USCGC Morgenthau (WHEC-722), a 378-foot high endurance cutter, was commissioned in 1969 and, after nearly a half-century of service, including action in the Vietnam War, numerous major drug interdictions, law enforcement cases, and a variety of noteworthy rescues was taken out of U.S. service at Honolulu in April. Now, renamed CSB 8020, she was commissioned into the Coast Guard of Vietnam where she will continue her traditional mission under a red flag.
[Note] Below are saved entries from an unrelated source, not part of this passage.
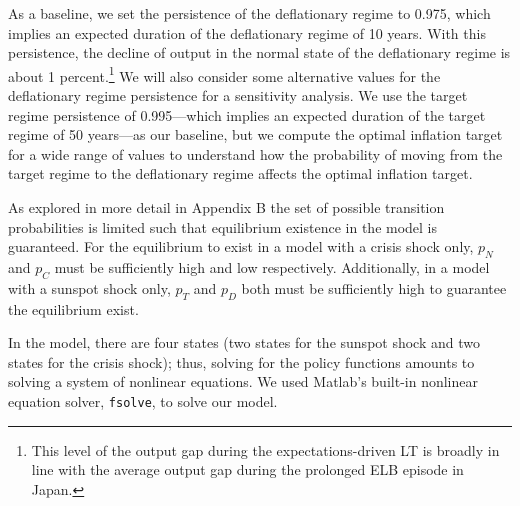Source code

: \documentclass[11pt]{article}
\begin{document}
	As a baseline, we set the persistence of the deflationary regime to 0.975, which implies an expected duration of the deflationary regime of 10 years. With this persistence, the decline of output in the normal state of the deflationary regime is about 1 percent.\footnote{This level of the output gap during the expectations-driven LT is broadly in line with the average output gap during the prolonged ELB episode in Japan.} We will also consider some alternative values for the deflationary regime persistence for a sensitivity analysis. We use the target regime persistence of 0.995---which implies an expected duration of the target regime of 50 years---as our baseline, but we compute the optimal inflation target for a wide range of values to understand how the probability of moving from the target regime to the deflationary regime affects the optimal inflation target.

	As explored in more detail in Appendix B the set of possible transition probabilities is limited such that equilibrium existence in the model is guaranteed. For the equilibrium to exist in a model with a crisis shock only, $p_N$ and $p_C$ must be sufficiently high and low respectively. Additionally, in a model with a sunspot shock only, $p_T$ and $p_D$ both must be sufficiently high to guarantee the equilibrium exist.

	In the model, there are four states (two states for the sunspot shock and two states for the crisis shock); thus, solving for the policy functions amounts to solving a system of nonlinear equations. We used Matlab's built-in nonlinear equation solver, \texttt{fsolve}, to solve our model.


\end{document}
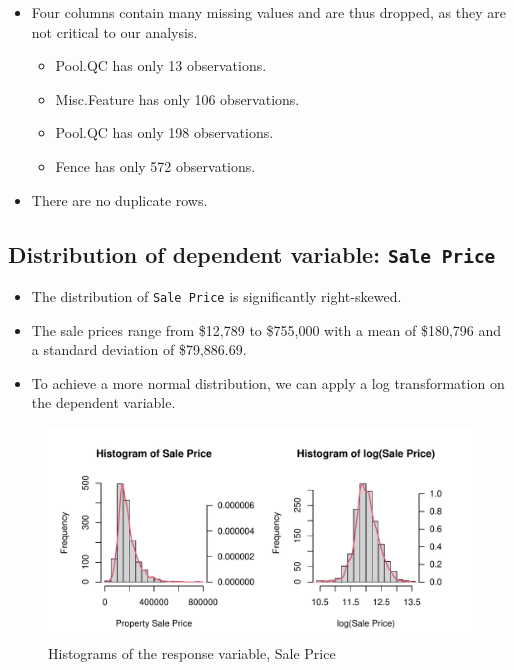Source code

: \documentclass[aoas]{imsart}
\providecommand{\tightlist}{%
  \setlength{\itemsep}{0pt}\setlength{\parskip}{0pt}}
\numberwithin{equation}{section}
\theoremstyle{plain}
\theoremstyle{remark}
\begin{document}
\begin{itemize}
\tightlist
\item
  Four columns contain many missing values and are thus dropped, as they
  are not critical to our analysis. \vspace{0.2cm}

  \begin{itemize}
  \tightlist
  \item
    Pool.QC has only 13 observations.
  \item
    Misc.Feature has only 106 observations.
  \item
    Pool.QC has only 198 observations.
  \item
    Fence has only 572 observations. \vspace{0.2cm}
  \end{itemize}
\item
  There are no duplicate rows.
\end{itemize}

\hypertarget{distribution-of-dependent-variable}{%
\subsection{\texorpdfstring{Distribution of dependent variable:
\texttt{Sale Price}}{Distribution of dependent variable: }}\label{distribution-of-dependent-variable}}

\begin{itemize}
\tightlist
\item
  The distribution of \texttt{Sale Price} is significantly right-skewed.
\item
  The sale prices range from \$12,789 to \$755,000 with a mean of
  \$180,796 and a standard deviation of \$79,886.69.
\item
  To achieve a more normal distribution, we can apply a log
  transformation on the dependent variable.
\end{itemize}

\begin{figure}
\centering
\includegraphics{STAT-444-FINAL-PROJECT-PROPOSAL_files/figure-latex/unnamed-chunk-5-1.pdf}
\caption{Histograms of the response variable, Sale Price\label{}}
\end{figure}
\end{document}
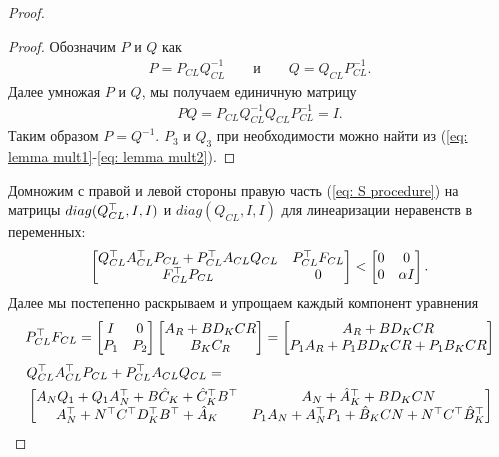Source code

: \begin{proof}
\begin{proof}
		Обозначим ${P}$ и ${Q}$ как 
		\begin{align*}
			{P} = {P}_{CL}{Q}_{CL}^{-1} \qquad и \qquad {Q} ={Q}_{CL}{P}_{CL}^{-1}.
		\end{align*} 
		Далее умножая ${P}$ и ${Q}$, мы получаем единичную матрицу
		\begin{align*}
			{P}{Q}={P}_{CL}{Q}_{CL}^{-1}{Q}_{CL}{P}_{CL}^{-1}={I}.
		\end{align*}
		Таким образом ${P}={Q}^{-1}$.
		${P}_3$ и ${Q}_3$ при необходимости можно найти из (\ref{eq: lemma mult1}-\ref{eq: lemma mult2}).
	\end{proof}
	Домножим с правой и левой стороны правую часть (\ref{eq: S procedure}) на матрицы $diag({Q}_{CL}^\top, {I}, {I})$ и $diag({Q}_{CL}, {I}, {I})$ для линеаризации неравенств в переменных:
	\begin{align}
		\begin{bmatrix}
			{Q}_{CL}^\top{A}_{CL}^\top {P}_{CL} + {P}_{CL}^\top{A}_{CL}{Q}_{CL} & {P}_{CL}^\top{F}_{CL} \\
			{F}_{CL}^\top{P}_{CL} & 0
		\end{bmatrix} < 
		\begin{bmatrix}
			0 & 0\\
			0 & \alpha {I}
		\end{bmatrix}.
	\end{align}
	Далее мы постепенно раскрываем и упрощаем каждый компонент уравнения
	\begin{align}
		{P}_{CL}^\top{F}_{CL} = \begin{bmatrix}
			{I} & 0 \\
			{P}_{1} & {P}_{2}
		\end{bmatrix}
		\begin{bmatrix}
			{A}_R + {B}{D}_K{C}{R}\\ {B}_K{C}_R
		\end{bmatrix} =
		\begin{bmatrix}
			{A}_R + {B}{D}_K{C}{R}\\
			{P}_{1}{A}_R + {P}_{1}{B}{D}_K{C}{R}+{P}_1{B}_K{C}{R}
		\end{bmatrix}
	\end{align}
	\begin{align}
		&{Q}_{CL}^\top{A}_{CL}^\top {P}_{CL} + {P}_{CL}^\top{A}_{CL}{Q}_{CL} = \nonumber \\
		& \begin{bmatrix}
			{A}_N{Q}_{1} +{Q}_{1}{A}_N^\top + {B}{\hat{C}}_K +{\hat{C}}_K^\top{B}^\top & {A}_N + {\hat{A}}_K^\top +{B}{D}_K{C}{N}\\
			{A}_N^\top + {N}^\top{C}^\top{D}_K^\top{B}^\top+{\hat{A}}_K & {P}_{1}{A}_N +{A}_N^\top{P}_{1}+{\hat{B}}_K{C}{N}+{N}^\top{C}^\top{\hat{B}}_K^\top

\end{bmatrix}
\end{align}
\end{proof}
“This cutter provides a concrete and significant symbol of the U.S-Vietnam Comprehensive Partnership,” said U.S. Coast Guard Rear Adm. Michael J. Haycock, assistant commandant for acquisition and chief acquisition officer, in a statement. “The Coast Guard is honored to see this vessel continue to preserve global peace and prosperity as a part of the Vietnam coast guard.”
As part of Operation Market Time, Morgenthau was very active in the Vietnam War, conducting support for coastal patrol craft, naval gunfire support, and patrol duties off the coast of Vietnam in 1970-71. During her period in Market Time, she delivered 19 naval gunfire support missions on targets ashore, inspected 627 junks and sampans, and cruised 39,029 miles on patrol. In total, she fired 1,645 rounds from her main 5-inch gun, destroying 32 structures and 12 bunkers ashore.
Her crew also sank an armed North Vietnamese SL-8 trawler in a night surface action while it was trying to infiltrate the South Vietnam coastline.
Morgenthau later made Coast Guard history by being one of the first ships to have gender-integrated crews and captured a number of drug runners on the high seas.
The cutter was transferred in conjunction with an additional six smaller 45-foot patrol boats this week as tensions in the South China Sea between China and her neighbors escalate and Vietnam is now counted as a key U.S. ally in the region.
This is not the first time the U.S. has helped rebuild the navies of former enemies. Among the first ships of the new Japanese and German fleets in the 1950s in the aftermath of World War II were loaned former U.S. Navy vessels.